Unbelievably, if accurate, this protein may have developed 400 million years ago. Today, it is not only found within humans, but is also present in up to 60 percent of vertebrates. When looking more closely at amyloid beta, Moir noticed key similarities between key infection-fighting proteins that are found within our immune system.

After making this connection, they realized that the protein associated with Alzheimer’s, is very similar to antimicrobial peptides. These peptides are innate within our body, and without them, we would likely die from infection before reaching our 2nd birthday.

Could amyloid beta — this ‘terrible’ Alzheimer’s-associated protein actually offer antimicrobial properties?

Well, according to Moir — yes. In fact, in some cases, it offered infection-fighting abilities that were comparable to penicillin. This theory has been unraveling over the past few years, with a key finding, published last year in Science Translational Medicine. What they found was:

  • Amyloid beta protected nematode worms, lab mice, and cell cultures from human neuronal tissue against both bacterial and fungal infections.
  • Also, when mice were infected with salmonella, plaques developed 48 hours later. Those mice than lived longer than mice who did not develop any plaques.

So, what does it all mean?

Well, it appears that based on their recent work, Alzheimer’s may be caused by both genetic and infectious causes. The initial process begins with amyloid beta plaques in the brain. If caused by an infection, the direct link or culprit could be a single microbe, bacterium, fungal spore, or a virus.

In terms of genetics, a higher proportion of ‘extra-long’ amyloid beta proteins may be to blame. Researchers have discovered that there are two predominant forms of amyloid beta. One has a chain of 40 amino acids (which appears to be a beneficial solution within the body), and the other has a chain of 42 amino acids — which is predominantly the form that is seen within plaques.

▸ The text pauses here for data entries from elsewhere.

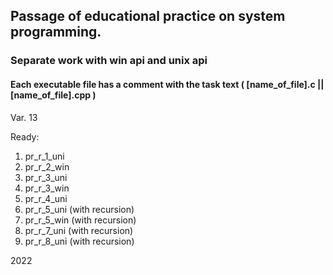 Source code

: ## Passage of educational practice on system programming. 

### Separate work with win api and unix api

#### Each executable file has a comment with the task text ( [name_of_file].c || [name_of_file].cpp )

Var. 13

Ready:
1. pr_r_1_uni
2. pr_r_2_win
3. pr_r_3_uni
4. pr_r_3_win
5. pr_r_4_uni
6. pr_r_5_uni (with recursion)
7. pr_r_5_win (with recursion)
8. pr_r_7_uni (with recursion)
9. pr_r_8_uni (with recursion)

2022
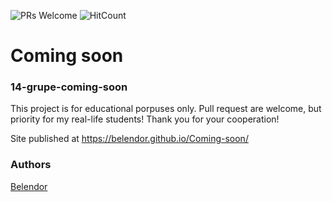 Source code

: ![PRs Welcome](https://img.shields.io/badge/PRs-welcome-brightgreen.svg)
![HitCount](http://hits.dwyl.io/Belendor/Coming-soon.svg)

# Coming soon
### 14-grupe-coming-soon

This project is for educational porpuses only. Pull request are welcome, but priority for my real-life students! Thank you for your cooperation!

Site published at https://belendor.github.io/Coming-soon/

### Authors
[Belendor](https://github.com/Belendor)
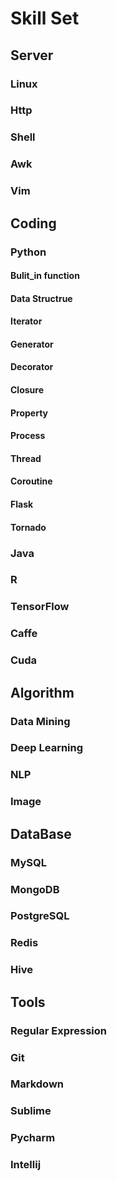 # Skill Set

## Server
### Linux
### Http
### Shell
### Awk
### Vim

## Coding
### Python
#### Bulit_in function
#### Data Structrue
#### Iterator
#### Generator
#### Decorator
#### Closure
#### Property
#### Process
#### Thread
#### Coroutine
#### Flask
#### Tornado

### Java
### R
### TensorFlow
### Caffe
### Cuda

## Algorithm
### Data Mining
### Deep Learning
### NLP
### Image

## DataBase
### MySQL
### MongoDB
### PostgreSQL
### Redis
### Hive

## Tools
### Regular Expression
### Git
### Markdown
### Sublime
### Pycharm
### Intellij
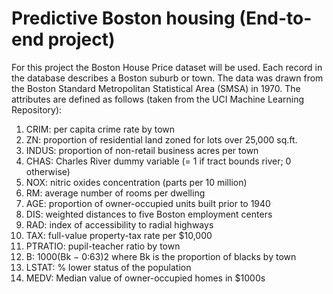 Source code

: # Predictive Boston housing (End-to-end project)

For this project the Boston House Price dataset will be used. Each record in the database
describes a Boston suburb or town. The data was drawn from the Boston Standard Metropolitan
Statistical Area (SMSA) in 1970. The attributes are defined as follows (taken from the UCI
Machine Learning Repository):
1. CRIM: per capita crime rate by town
2. ZN: proportion of residential land zoned for lots over 25,000 sq.ft.
3. INDUS: proportion of non-retail business acres per town
4. CHAS: Charles River dummy variable (= 1 if tract bounds river; 0 otherwise)
5. NOX: nitric oxides concentration (parts per 10 million)
6. RM: average number of rooms per dwelling
7. AGE: proportion of owner-occupied units built prior to 1940
8. DIS: weighted distances to five Boston employment centers
9. RAD: index of accessibility to radial highways
10. TAX: full-value property-tax rate per $10,000
11. PTRATIO: pupil-teacher ratio by town
12. B: 1000(Bk − 0:63)2 where Bk is the proportion of blacks by town
13. LSTAT: % lower status of the population
14. MEDV: Median value of owner-occupied homes in $1000s
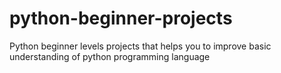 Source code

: # python-beginner-projects
Python beginner levels projects that helps you to improve basic understanding of python programming language
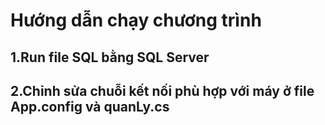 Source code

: 
# Hướng dẫn chạy chương trình



## 1.Run file SQL bằng SQL Server



## 2.Chỉnh sửa chuỗi kết nối phù hợp với máy ở file App.config và quanLy.cs



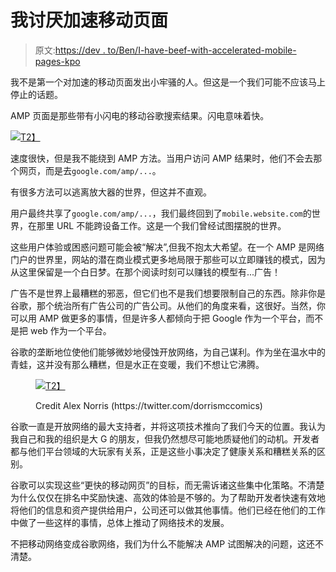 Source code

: # 我讨厌加速移动页面

> 原文:[https://dev . to/Ben/I-have-beef-with-accelerated-mobile-pages-kpo](https://dev.to/ben/i-have-beef-with-accelerated-mobile-pages-kpo)

我不是第一个对加速的移动页面发出小牢骚的人。但这是一个我们可能不应该马上停止的话题。

AMP 页面是那些带有小闪电的移动谷歌搜索结果。闪电意味着快。

[![](../Images/366fe6ba12977e8eee52a06348f4d853.png)T2】](https://res.cloudinary.com/practicaldev/image/fetch/s--oji5VPgZ--/c_limit%2Cf_auto%2Cfl_progressive%2Cq_auto%2Cw_880/https://www.smartinsights.com/wp-content/uploads/2017/10/AMP-Symbol.png)

速度很快，但是我不能绕到 AMP 方法。当用户访问 AMP 结果时，他们不会去那个网页，而是去`google.com/amp/...`。

有很多方法可以逃离放大器的世界，但这并不直观。

用户最终共享了`google.com/amp/...`，我们最终回到了`mobile.website.com`的世界，在那里 URL 不能跨设备工作。这是一个我们曾经试图摆脱的世界。

这些用户体验或困惑问题可能会被“解决”,但我不抱太大希望。在一个 AMP 是网络门户的世界里，网站的潜在商业模式更多地局限于那些可以立即赚钱的模式，因为从这里保留是一个白日梦。在那个阅读时刻可以赚钱的模型有...广告！

广告不是世界上最糟糕的邪恶，但它们也不是我们想要限制自己的东西。除非你是谷歌，那个统治所有广告公司的广告公司。从他们的角度来看，这很好。当然，你可以用 AMP 做更多的事情，但是许多人都倾向于把 Google 作为一个平台，而不是把 web 作为一个平台。

谷歌的垄断地位使他们能够微妙地侵蚀开放网络，为自己谋利。作为坐在温水中的青蛙，这并没有那么糟糕，但是水正在变暖，我们不想让它沸腾。

<figure>

[![](../Images/54f1be36e50f825381bacd4d5bf9a5b6.png)T2】](https://res.cloudinary.com/practicaldev/image/fetch/s--AXV8HMs4--/c_limit%2Cf_auto%2Cfl_progressive%2Cq_auto%2Cw_880/https://img.buzzfeed.com/buzzfeed-static/static/2017-09/8/16/campaign_images/buzzfeed-prod-web-13/9-oh-no-moments-by-alex-norris-gauranteed-to-make-2-8570-1504902780-4_dblbig.jpg)

<figcaption>Credit Alex Norris (https://twitter.com/dorrismccomics)</figcaption>

</figure>

谷歌一直是开放网络的最大支持者，并将这项技术推向了我们今天的位置。我认为我自己和我的组织是大 G 的朋友，但我仍然想尽可能地质疑他们的动机。开发者都与他们平台领域的大玩家有关系，正是这些小事决定了健康关系和糟糕关系的区别。

谷歌可以实现这些“更快的移动网页”的目标，而无需诉诸这些集中化策略。不清楚为什么仅仅在排名中奖励快速、高效的体验是不够的。为了帮助开发者快速有效地将他们的信息和资产提供给用户，公司还可以做其他事情。他们已经在他们的工作中做了一些这样的事情，总体上推动了网络技术的发展。

不把移动网络变成谷歌网络，我们为什么不能解决 AMP 试图解决的问题，这还不清楚。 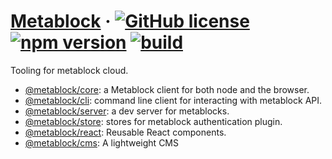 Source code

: # [Metablock](https://Metablock.io/) &middot; [![GitHub license](https://img.shields.io/badge/license-IOC-blue.svg)](https://github.com/quantmind/metablock-js/blob/master/LICENSE) [![npm version](https://img.shields.io/npm/v/@metablock/core.svg?style=flat)](https://www.npmjs.com/package/@metablock/core) [![build](https://github.com/quantmind/metablock-js/workflows/build/badge.svg)](https://github.com/quantmind/metablock-js/actions?query=workflow%3Abuild)

Tooling for metablock cloud.

- [@metablock/core](./packages/metablock-core): a Metablock client for both node and the browser.
- [@metablock/cli](./packages/metablock-cli): command line client for interacting with metablock API.
- [@metablock/server](./packages/metablock-server): a dev server for metablocks.
- [@metablock/store](./packages/metablock-store): stores for metablock authentication plugin.
- [@metablock/react](./packages/metablock-react): Reusable React components.
- [@metablock/cms](./packages/metablock-cms): A lightweight CMS
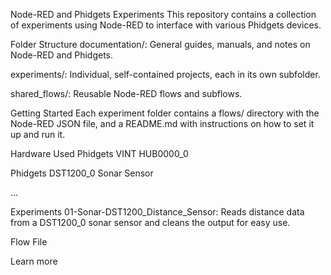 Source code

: Node-RED and Phidgets Experiments
This repository contains a collection of experiments using Node-RED to interface with various Phidgets devices.

Folder Structure
documentation/: General guides, manuals, and notes on Node-RED and Phidgets.

experiments/: Individual, self-contained projects, each in its own subfolder.

shared_flows/: Reusable Node-RED flows and subflows.

Getting Started
Each experiment folder contains a flows/ directory with the Node-RED JSON file, and a README.md with instructions on how to set it up and run it.

Hardware Used
Phidgets VINT HUB0000_0

Phidgets DST1200_0 Sonar Sensor

...

Experiments
01-Sonar-DST1200_Distance_Sensor: Reads distance data from a DST1200_0 sonar sensor and cleans the output for easy use.

Flow File

Learn more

Whether plaques begin to form based on these extra-long amino acid chains or an infection, the development of tau protein was described by Tanzi as being, “a bush fire.” Inflammation then fuels this potentially damaging flame, leading to damage and possible cognitive decline.

Meaning, although the cause may be based on genetics and/or an infection, the real issue here is inflammation. Researchers are now looking to the blood-brain barrier, hoping to uncover what is and what isn’t in the brain of Alzheimer’s patients. At this point, that is the next logical step.

This new research may be a sign that the human microbiome is simply out-of-whack — and if microbial factors are identified, it’s possible that specific infections could be treated early on in life — long before the initial plaques begin to form.

Each and every day new research is being uncovered, bringing us closer and closer. It’s important to stay on-top of the latest research, and at this point, simply take care of yourself. Continue to check-into our blog, as we will be covering the latest, and most significant research unraveling within the scientific community.

Further recommended reading: Your Gut Could Influence Your Risk of Alzheimer’s

Krista Hillis has a B.A.Sc degree, specializing in neuroscience and psychology. She is actively involved in the mental health and caregiving community, aiming to help others. Krista is also passionate about nutrition and the ways in which lifestyle choices affect and influence the human brain.

Comments (5)
  1. Joanne B.

    Good morning read for me, thank you! I am always trying to keep up with my knowledge on Alzheimer’s and your blog definitely helps me a lot.

  2. Rathernotsay

    I wonder if there is a strong correlation with those who suffer from phantosmia (phantom smells, particularly smoke) with brain inflammation and infection as well as leaky gut. My family history has a lot of Alzheimer’s, dementia, leaky gut and gluten intolerance. I have diabetes, high hsCRP, APOE4 gene, gut issues and episodes of phantosmia with a strong connection to consuming inflammatory foods and stress. I wouldn’t be surprised if the smoke smells were actually not phantom but something ‘on fire’ like an infection or tau protein. I would recommend adding this in questionnaires to see if there is a significant tie to inflammatory type Alzheimer’s as described in Dr Bredsen’s research.